* Task objective: Entries in the following listing are to be copied exactly as they stand.

* Given entries:
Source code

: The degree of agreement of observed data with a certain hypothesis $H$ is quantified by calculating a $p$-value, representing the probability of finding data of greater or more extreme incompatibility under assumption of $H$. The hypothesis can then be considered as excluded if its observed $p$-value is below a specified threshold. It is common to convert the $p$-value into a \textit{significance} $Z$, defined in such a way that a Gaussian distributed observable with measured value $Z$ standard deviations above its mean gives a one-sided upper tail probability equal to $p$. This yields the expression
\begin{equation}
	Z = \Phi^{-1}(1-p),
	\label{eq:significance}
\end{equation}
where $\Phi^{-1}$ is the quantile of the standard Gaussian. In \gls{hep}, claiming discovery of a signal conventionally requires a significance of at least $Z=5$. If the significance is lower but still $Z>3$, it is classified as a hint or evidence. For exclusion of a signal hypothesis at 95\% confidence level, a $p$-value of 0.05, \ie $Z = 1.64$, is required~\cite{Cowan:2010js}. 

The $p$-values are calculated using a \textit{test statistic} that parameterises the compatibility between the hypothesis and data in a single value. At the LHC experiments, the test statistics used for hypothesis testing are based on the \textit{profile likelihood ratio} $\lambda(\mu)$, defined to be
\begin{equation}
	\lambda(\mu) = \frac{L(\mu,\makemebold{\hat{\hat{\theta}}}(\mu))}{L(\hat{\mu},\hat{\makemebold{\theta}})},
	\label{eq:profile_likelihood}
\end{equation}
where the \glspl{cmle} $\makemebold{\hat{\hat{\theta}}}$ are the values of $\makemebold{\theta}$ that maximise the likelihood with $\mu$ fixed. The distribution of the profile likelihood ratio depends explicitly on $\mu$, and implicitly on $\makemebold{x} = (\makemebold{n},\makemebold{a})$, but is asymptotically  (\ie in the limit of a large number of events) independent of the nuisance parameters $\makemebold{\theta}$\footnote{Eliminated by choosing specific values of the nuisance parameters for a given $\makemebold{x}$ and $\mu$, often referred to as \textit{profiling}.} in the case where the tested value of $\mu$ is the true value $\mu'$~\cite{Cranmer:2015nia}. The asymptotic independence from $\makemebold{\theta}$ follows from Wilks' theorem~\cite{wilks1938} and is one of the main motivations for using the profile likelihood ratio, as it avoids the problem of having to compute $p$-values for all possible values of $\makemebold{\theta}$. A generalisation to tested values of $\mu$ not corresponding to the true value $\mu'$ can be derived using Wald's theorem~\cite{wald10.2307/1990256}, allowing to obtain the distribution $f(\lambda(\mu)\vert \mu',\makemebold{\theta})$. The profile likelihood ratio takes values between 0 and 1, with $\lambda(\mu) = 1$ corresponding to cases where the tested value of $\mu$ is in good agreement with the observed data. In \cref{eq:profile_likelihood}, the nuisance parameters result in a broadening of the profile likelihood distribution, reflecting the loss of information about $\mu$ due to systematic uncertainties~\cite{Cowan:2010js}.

* Exercise solution:
Source code

: The degree of agreement of observed data with a certain hypothesis $H$ is quantified by calculating a $p$-value, representing the probability of finding data of greater or more extreme incompatibility under assumption of $H$. The hypothesis can then be considered as excluded if its observed $p$-value is below a specified threshold. It is common to convert the $p$-value into a \textit{significance} $Z$, defined in such a way that a Gaussian distributed observable with measured value $Z$ standard deviations above its mean gives a one-sided upper tail probability equal to $p$. This yields the expression
\begin{equation}
	Z = \Phi^{-1}(1-p),
	\label{eq:significance}
\end{equation}
where $\Phi^{-1}$ is the quantile of the standard Gaussian. In \gls{hep}, claiming discovery of a signal conventionally requires a significance of at least $Z=5$. If the significance is lower but still $Z>3$, it is classified as a hint or evidence. For exclusion of a signal hypothesis at 95\% confidence level, a $p$-value of 0.05, \ie $Z = 1.64$, is required~\cite{Cowan:2010js}. 

The $p$-values are calculated using a \textit{test statistic} that parameterises the compatibility between the hypothesis and data in a single value. At the LHC experiments, the test statistics used for hypothesis testing are based on the \textit{profile likelihood ratio} $\lambda(\mu)$, defined to be
\begin{equation}
	\lambda(\mu) = \frac{L(\mu,\makemebold{\hat{\hat{\theta}}}(\mu))}{L(\hat{\mu},\hat{\makemebold{\theta}})},
	\label{eq:profile_likelihood}
\end{equation}
where the \glspl{cmle} $\makemebold{\hat{\hat{\theta}}}$ are the values of $\makemebold{\theta}$ that maximise the likelihood with $\mu$ fixed. The distribution of the profile likelihood ratio depends explicitly on $\mu$, and implicitly on $\makemebold{x} = (\makemebold{n},\makemebold{a})$, but is asymptotically  (\ie in the limit of a large number of events) independent of the nuisance parameters $\makemebold{\theta}$\footnote{Eliminated by choosing specific values of the nuisance parameters for a given $\makemebold{x}$ and $\mu$, often referred to as \textit{profiling}.} in the case where the tested value of $\mu$ is the true value $\mu'$~\cite{Cranmer:2015nia}. The asymptotic independence from $\makemebold{\theta}$ follows from Wilks' theorem~\cite{wilks1938} and is one of the main motivations for using the profile likelihood ratio, as it avoids the problem of having to compute $p$-values for all possible values of $\makemebold{\theta}$. A generalisation to tested values of $\mu$ not corresponding to the true value $\mu'$ can be derived using Wald's theorem~\cite{wald10.2307/1990256}, allowing to obtain the distribution $f(\lambda(\mu)\vert \mu',\makemebold{\theta})$. The profile likelihood ratio takes values between 0 and 1, with $\lambda(\mu) = 1$ corresponding to cases where the tested value of $\mu$ is in good agreement with the observed data. In \cref{eq:profile_likelihood}, the nuisance parameters result in a broadening of the profile likelihood distribution, reflecting the loss of information about $\mu$ due to systematic uncertainties~\cite{Cowan:2010js}.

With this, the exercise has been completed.